The excitement surrounding singer Alamgir’s trip to Pakistan ended with his departure back to Atlanta, US scheduled for Monday night.
The Pakistani pop icon was back home to raise funds for a double kidney transplant after he was diagnosed with double kidney failure in 2004. He has been regularly going for dialysis since then. His trip was, however, fruitful as his press conference at the Karachi Arts Council proved; he announced that Governor Dr Ishratul Ebad had made a significant contribution of fifty thousand dollars.
“The smile that you are seeing on my face is because of the immense support of the governor and the Arts Council,” he told the media. “Fifty thousand dollars is a huge amount and I can’t thank them enough.”
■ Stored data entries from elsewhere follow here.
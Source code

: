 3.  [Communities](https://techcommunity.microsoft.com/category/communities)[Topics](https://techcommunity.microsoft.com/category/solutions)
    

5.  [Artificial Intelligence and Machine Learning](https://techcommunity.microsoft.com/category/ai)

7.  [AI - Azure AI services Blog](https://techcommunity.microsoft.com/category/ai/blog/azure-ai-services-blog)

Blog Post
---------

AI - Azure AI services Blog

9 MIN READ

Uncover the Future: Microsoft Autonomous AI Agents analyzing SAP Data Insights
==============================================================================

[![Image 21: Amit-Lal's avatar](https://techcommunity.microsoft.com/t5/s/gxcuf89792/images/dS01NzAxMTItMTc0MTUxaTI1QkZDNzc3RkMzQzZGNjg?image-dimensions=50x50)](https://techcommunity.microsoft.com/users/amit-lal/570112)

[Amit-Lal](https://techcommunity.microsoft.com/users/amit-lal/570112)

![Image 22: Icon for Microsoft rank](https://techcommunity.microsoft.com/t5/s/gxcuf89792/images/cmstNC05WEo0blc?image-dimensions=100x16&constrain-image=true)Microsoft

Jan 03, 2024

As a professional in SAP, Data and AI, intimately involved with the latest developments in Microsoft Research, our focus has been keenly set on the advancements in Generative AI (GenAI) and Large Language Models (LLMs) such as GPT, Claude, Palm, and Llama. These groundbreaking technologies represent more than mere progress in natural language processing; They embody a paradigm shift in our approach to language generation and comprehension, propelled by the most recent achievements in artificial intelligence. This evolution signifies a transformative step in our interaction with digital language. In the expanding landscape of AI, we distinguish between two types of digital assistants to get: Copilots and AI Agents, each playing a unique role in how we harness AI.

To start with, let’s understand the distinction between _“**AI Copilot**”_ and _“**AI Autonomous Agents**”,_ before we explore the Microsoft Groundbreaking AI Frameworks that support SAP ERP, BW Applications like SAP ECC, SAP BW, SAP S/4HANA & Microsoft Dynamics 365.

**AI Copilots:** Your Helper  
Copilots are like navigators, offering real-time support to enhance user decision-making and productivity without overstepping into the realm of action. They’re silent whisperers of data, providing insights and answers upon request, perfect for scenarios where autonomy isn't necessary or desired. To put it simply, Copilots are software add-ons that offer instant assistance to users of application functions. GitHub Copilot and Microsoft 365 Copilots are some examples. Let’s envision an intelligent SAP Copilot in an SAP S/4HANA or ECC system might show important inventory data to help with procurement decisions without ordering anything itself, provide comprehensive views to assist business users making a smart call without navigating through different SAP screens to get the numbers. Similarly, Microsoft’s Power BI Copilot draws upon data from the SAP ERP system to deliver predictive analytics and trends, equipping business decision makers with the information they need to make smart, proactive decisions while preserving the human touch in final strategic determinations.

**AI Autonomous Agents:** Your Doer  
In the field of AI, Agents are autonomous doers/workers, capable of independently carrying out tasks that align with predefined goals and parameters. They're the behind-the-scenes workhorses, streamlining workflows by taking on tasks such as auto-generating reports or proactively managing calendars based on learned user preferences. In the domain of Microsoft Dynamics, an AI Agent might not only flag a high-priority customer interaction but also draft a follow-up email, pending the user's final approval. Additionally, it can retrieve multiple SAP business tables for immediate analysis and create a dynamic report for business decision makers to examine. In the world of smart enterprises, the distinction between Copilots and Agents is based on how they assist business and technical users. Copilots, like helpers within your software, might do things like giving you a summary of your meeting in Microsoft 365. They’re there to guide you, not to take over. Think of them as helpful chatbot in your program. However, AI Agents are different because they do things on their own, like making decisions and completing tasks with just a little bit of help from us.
Alamgir was accompanied by the president of Karachi Arts Council, Ahmed Shah, who had played a crucial role in helping acquire the funds.
“When I heard about Alamgir’s health I immediately contacted the cultural ministry but they weren’t very efficient,” Shah said. “However, the governor surprised us all by such a quick and effective response.”
According to Alamgir, the entire procedure of buying a potential kidney and having the transplant costs a hundred thousand dollars. “The doctors had warned me about my deteriorating health well in advance which is why I had started to do some fund-raising concerts in the US.” The Pakistani community was supportive and he made $35,000 on his own.
For his part, Shah was excited about the support that Alamgir has received in Pakistan and announced that they would organise a Jashne-e-Alamgir once the singer returns to Pakistan in September after sorting out his transplant.
In an earlier interview with The Express Tribune, Alamgir had said that Sindh Institute of Urology and Transplantation (SIUT) had been in contact but its policy about donors was quite strict. They had told him that only a family donor would be entertained. “But that is not possible as my whole family has polycystic kidney disease,” he said. “So I have to look for kidneys [outside] my family.”
TV producer Athar Waqar Azeem, who is now a part of HUM TV, was present at the press conference.
“I remember Alamgir from the time when he used to play the guitar in Sohail Rana’s music show and since then his passion hasn’t died,” he recalled. “A couple of days back he was about to collapse in a music performance and I asked him to rest but he didn’t listen to me and said that as singer it was his duty to entertain them and he would.”
Alamgir ended the press conference by singing Pankaj Malik’s classic “Yeh Raatein” and followed it by a dua or prayer in Arabic that he recited for everyone’s well being.
In Pakistan commercial kidney transplants are illegal, that is if you buy a kidney from someone. If there is an unrelated donor, you have to present the case first to SIUT, who evaluates that there is an acquaintance and no cash has exchanged hands. It then sends the case to the Human Organ Transplantation Authority for further evaluation and approval.
“If you have a living family donor, SIUT will charge you nothing,” explained Prof. of Pathology Dr Mirza Naqi Zafar of SIUT. “If you don’t have a family donor, SIUT will not take your case.”
The only unrelated donors SIUT takes for transplantation are husband and wife cases.
In Lahore some hospitals may charge as much as Rs300,000 to Rs400,000.
Published in The Express Tribune, May 22nd, 2012.